I have conversations with the metro editor and photo editor about working with interns; then I’ll chat with the social media manager about promoting the site. I’ll talk to the folks down in creative services in the advertising department about creating ads for the site, and I’ll sit down with the guy who runs ArtsNow, a similar site at the paper.
Those conversations are so valuable because they highlight something that’s not in any job description: people skills! Good journalists must be able to come up with stories, shoot photos and video or tighten grammar and write headlines … but doing all of that well requires the ability to work with people. You can’t put that on a resume, and you won’t be formally taught how to do it in college, but it’s something I find I need every day.
Q. How will College Town compete with or complement student media on local campuses?

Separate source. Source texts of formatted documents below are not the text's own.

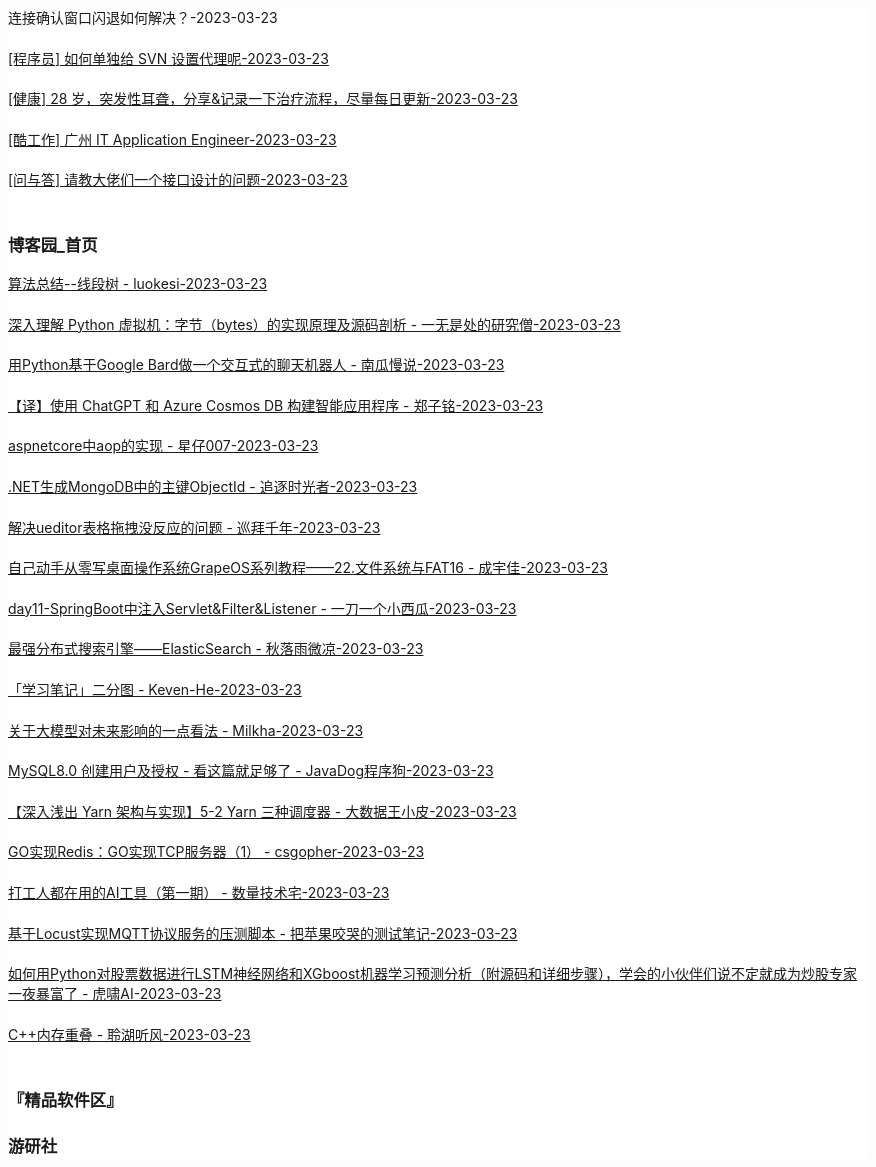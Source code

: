 连接确认窗口闪退如何解决？-2023-03-23</a><br/><br/><a target=_blank rel=nofollow href="https://www.v2ex.com/t/926652#reply4" >[程序员] 如何单独给 SVN 设置代理呢-2023-03-23</a><br/><br/><a target=_blank rel=nofollow href="https://www.v2ex.com/t/926650#reply30" >[健康] 28 岁，突发性耳聋，分享&记录一下治疗流程，尽量每日更新-2023-03-23</a><br/><br/><a target=_blank rel=nofollow href="https://www.v2ex.com/t/926649#reply0" >[酷工作] 广州 IT Application Engineer-2023-03-23</a><br/><br/><a target=_blank rel=nofollow href="https://www.v2ex.com/t/926648#reply7" >[问与答] 请教大佬们一个接口设计的问题-2023-03-23</a><br/><br/>









###  博客园_首页

<a target=_blank rel=nofollow href="https://www.cnblogs.com/luokeIT/p/17250066.html" >算法总结--线段树 - luokesi-2023-03-23</a><br/><br/><a target=_blank rel=nofollow href="https://www.cnblogs.com/Chang-LeHung/p/17250059.html" >深入理解 Python 虚拟机：字节（bytes）的实现原理及源码剖析 - 一无是处的研究僧-2023-03-23</a><br/><br/><a target=_blank rel=nofollow href="https://www.cnblogs.com/larrydpk/p/17250015.html" >用Python基于Google Bard做一个交互式的聊天机器人 - 南瓜慢说-2023-03-23</a><br/><br/><a target=_blank rel=nofollow href="https://www.cnblogs.com/MingsonZheng/p/17249955.html" >【译】使用 ChatGPT 和 Azure Cosmos DB 构建智能应用程序 - 郑子铭-2023-03-23</a><br/><br/><a target=_blank rel=nofollow href="https://www.cnblogs.com/morec/p/17249940.html" >aspnetcore中aop的实现 - 星仔007-2023-03-23</a><br/><br/><a target=_blank rel=nofollow href="https://www.cnblogs.com/Can-daydayup/p/17249852.html" >.NET生成MongoDB中的主键ObjectId - 追逐时光者-2023-03-23</a><br/><br/><a target=_blank rel=nofollow href="https://www.cnblogs.com/xbqn-ss/p/17249722.html" >解决ueditor表格拖拽没反应的问题 - 巡拜千年-2023-03-23</a><br/><br/><a target=_blank rel=nofollow href="https://www.cnblogs.com/chengyujia/p/17249761.html" >自己动手从零写桌面操作系统GrapeOS系列教程——22.文件系统与FAT16 - 成宇佳-2023-03-23</a><br/><br/><a target=_blank rel=nofollow href="https://www.cnblogs.com/liyuelian/p/17249551.html" >day11-SpringBoot中注入Servlet&Filter&Listener - 一刀一个小西瓜-2023-03-23</a><br/><br/><a target=_blank rel=nofollow href="https://www.cnblogs.com/qiuluoyuweiliang/p/17249546.html" >最强分布式搜索引擎——ElasticSearch - 秋落雨微凉-2023-03-23</a><br/><br/><a target=_blank rel=nofollow href="https://www.cnblogs.com/Keven-He/p/BipartiteGraph.html" >「学习笔记」二分图 - Keven-He-2023-03-23</a><br/><br/><a target=_blank rel=nofollow href="https://www.cnblogs.com/gzyatcnblogs/p/17248576.html" >关于大模型对未来影响的一点看法 - Milkha-2023-03-23</a><br/><br/><a target=_blank rel=nofollow href="https://www.cnblogs.com/javadog-net/p/17249269.html" >MySQL8.0 创建用户及授权 - 看这篇就足够了 - JavaDog程序狗-2023-03-23</a><br/><br/><a target=_blank rel=nofollow href="https://www.cnblogs.com/shuofxz/p/17248655.html" >【深入浅出 Yarn 架构与实现】5-2 Yarn 三种调度器 - 大数据王小皮-2023-03-23</a><br/><br/><a target=_blank rel=nofollow href="https://www.cnblogs.com/csgopher/p/17248642.html" >GO实现Redis：GO实现TCP服务器（1） - csgopher-2023-03-23</a><br/><br/><a target=_blank rel=nofollow href="https://www.cnblogs.com/sljsz/p/17248553.html" >打工人都在用的AI工具（第一期） - 数量技术宅-2023-03-23</a><br/><br/><a target=_blank rel=nofollow href="https://www.cnblogs.com/pingguo-softwaretesting/p/17244228.html" >基于Locust实现MQTT协议服务的压测脚本 - 把苹果咬哭的测试笔记-2023-03-23</a><br/><br/><a target=_blank rel=nofollow href="https://www.cnblogs.com/huxiaoai/p/17248408.html" >如何用Python对股票数据进行LSTM神经网络和XGboost机器学习预测分析（附源码和详细步骤），学会的小伙伴们说不定就成为炒股专家一夜暴富了 - 虎啸AI-2023-03-23</a><br/><br/><a target=_blank rel=nofollow href="https://www.cnblogs.com/listenwind666/p/17248368.html" >C++内存重叠 - 聆湖听风-2023-03-23</a><br/><br/>





###  『精品软件区』







###  游研社
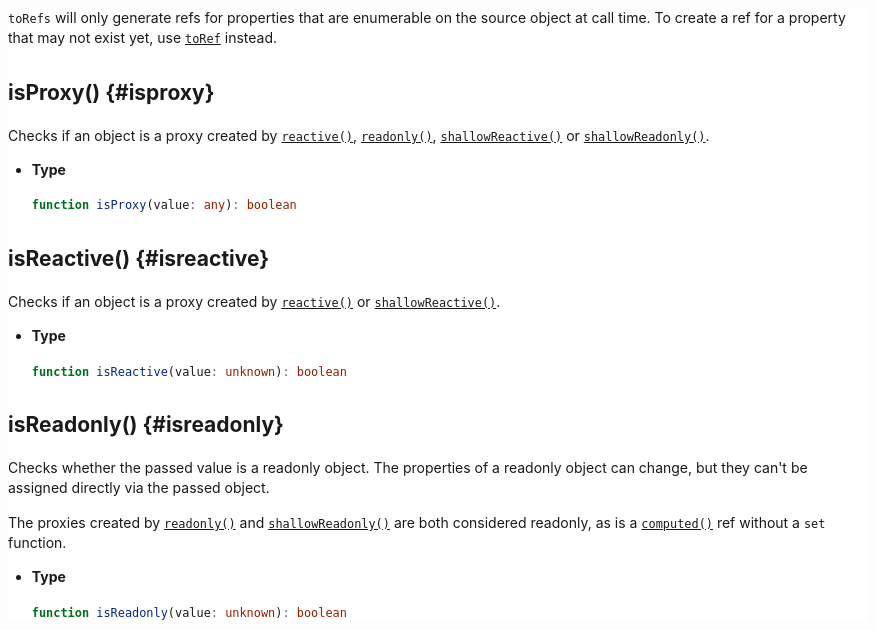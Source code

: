   `toRefs` will only generate refs for properties that are enumerable on the source object at call time. To create a ref for a property that may not exist yet, use [`toRef`](#toref) instead.

## isProxy() {#isproxy}

Checks if an object is a proxy created by [`reactive()`](./reactivity-core#reactive), [`readonly()`](./reactivity-core#readonly), [`shallowReactive()`](./reactivity-advanced#shallowreactive) or [`shallowReadonly()`](./reactivity-advanced#shallowreadonly).

- **Type**

  ```ts
  function isProxy(value: any): boolean
  ```

## isReactive() {#isreactive}

Checks if an object is a proxy created by [`reactive()`](./reactivity-core#reactive) or [`shallowReactive()`](./reactivity-advanced#shallowreactive).

- **Type**

  ```ts
  function isReactive(value: unknown): boolean
  ```

## isReadonly() {#isreadonly}

Checks whether the passed value is a readonly object. The properties of a readonly object can change, but they can't be assigned directly via the passed object.

The proxies created by [`readonly()`](./reactivity-core#readonly) and [`shallowReadonly()`](./reactivity-advanced#shallowreadonly) are both considered readonly, as is a [`computed()`](./reactivity-core#computed) ref without a `set` function.

- **Type**

  ```ts
  function isReadonly(value: unknown): boolean
  ```
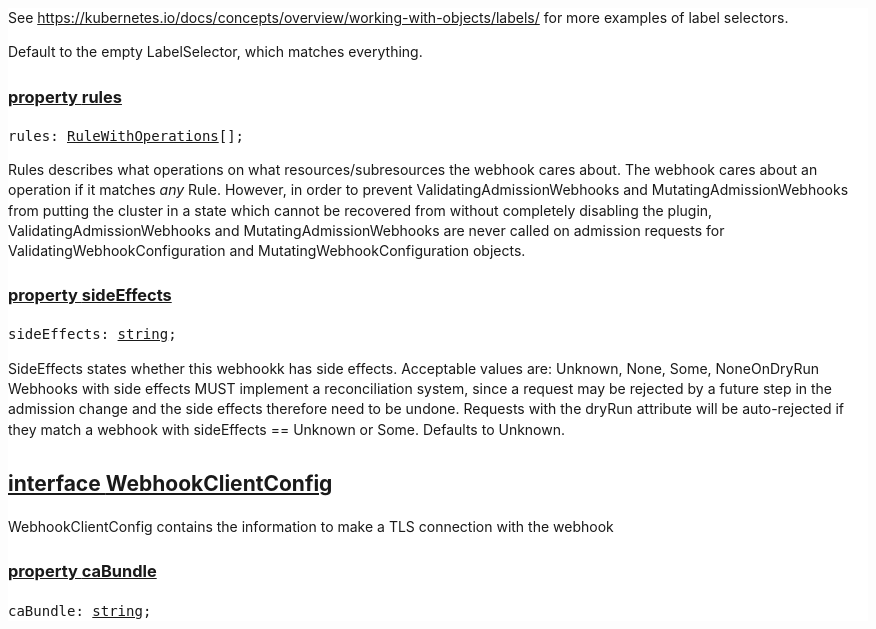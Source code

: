 See https://kubernetes.io/docs/concepts/overview/working-with-objects/labels/ for more
examples of label selectors.

Default to the empty LabelSelector, which matches everything.

</div>
<h3 class="pdoc-member-header" id="Webhook-rules">
<a class="pdoc-child-name" href="https://github.com/pulumi/pulumi-kubernetes/blob/master/sdk/nodejs/types/output.ts#L399">property <b>rules</b></a>
</h3>
<div class="pdoc-member-contents" markdown="1">
<pre class="highlight"><span class='kd'></span>rules: <a href='#RuleWithOperations'>RuleWithOperations</a>[];</pre>

Rules describes what operations on what resources/subresources the webhook cares about. The
webhook cares about an operation if it matches _any_ Rule. However, in order to prevent
ValidatingAdmissionWebhooks and MutatingAdmissionWebhooks from putting the cluster in a
state which cannot be recovered from without completely disabling the plugin,
ValidatingAdmissionWebhooks and MutatingAdmissionWebhooks are never called on admission
requests for ValidatingWebhookConfiguration and MutatingWebhookConfiguration objects.

</div>
<h3 class="pdoc-member-header" id="Webhook-sideEffects">
<a class="pdoc-child-name" href="https://github.com/pulumi/pulumi-kubernetes/blob/master/sdk/nodejs/types/output.ts#L409">property <b>sideEffects</b></a>
</h3>
<div class="pdoc-member-contents" markdown="1">
<pre class="highlight"><span class='kd'></span>sideEffects: <span class='kd'><a href='https://developer.mozilla.org/en-US/docs/Web/JavaScript/Reference/Global_Objects/String'>string</a></span>;</pre>

SideEffects states whether this webhookk has side effects. Acceptable values are: Unknown,
None, Some, NoneOnDryRun Webhooks with side effects MUST implement a reconciliation system,
since a request may be rejected by a future step in the admission change and the side
effects therefore need to be undone. Requests with the dryRun attribute will be
auto-rejected if they match a webhook with sideEffects == Unknown or Some. Defaults to
Unknown.

</div>
</div>
<h2 class="pdoc-module-header" id="WebhookClientConfig">
<a class="pdoc-member-name" href="https://github.com/pulumi/pulumi-kubernetes/blob/master/sdk/nodejs/types/output.ts#L416">interface <b>WebhookClientConfig</b></a>
</h2>
<div class="pdoc-module-contents" markdown="1">

WebhookClientConfig contains the information to make a TLS connection with the webhook

<h3 class="pdoc-member-header" id="WebhookClientConfig-caBundle">
<a class="pdoc-child-name" href="https://github.com/pulumi/pulumi-kubernetes/blob/master/sdk/nodejs/types/output.ts#L421">property <b>caBundle</b></a>
</h3>
<div class="pdoc-member-contents" markdown="1">
<pre class="highlight"><span class='kd'></span>caBundle: <span class='kd'><a href='https://developer.mozilla.org/en-US/docs/Web/JavaScript/Reference/Global_Objects/String'>string</a></span>;</pre>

A. I see College Town as a complement to student media — in fact, I hope to highlight the best work of student media! College Town will be more of a news-you-can-use, information and events portal.
Our site might have an interview with a financial aid counselor and tips on how to find five scholarships you didn’t know existed. We would not try to write a deep dive on UNC’s academic scandal like The Daily Tar Heel did this year.
Q. How can college students get involved?
A. Email me, please! You can reach me at firstname.lastname@example.org.
I’d love to talk to any students interested in writing, photographing or running social media for the site. You’ll get the benefits of an N&O internship without having to come into the N&O newsroom — and you’ll learn (alongside me) about the intersection of traditional and nontraditional media worlds.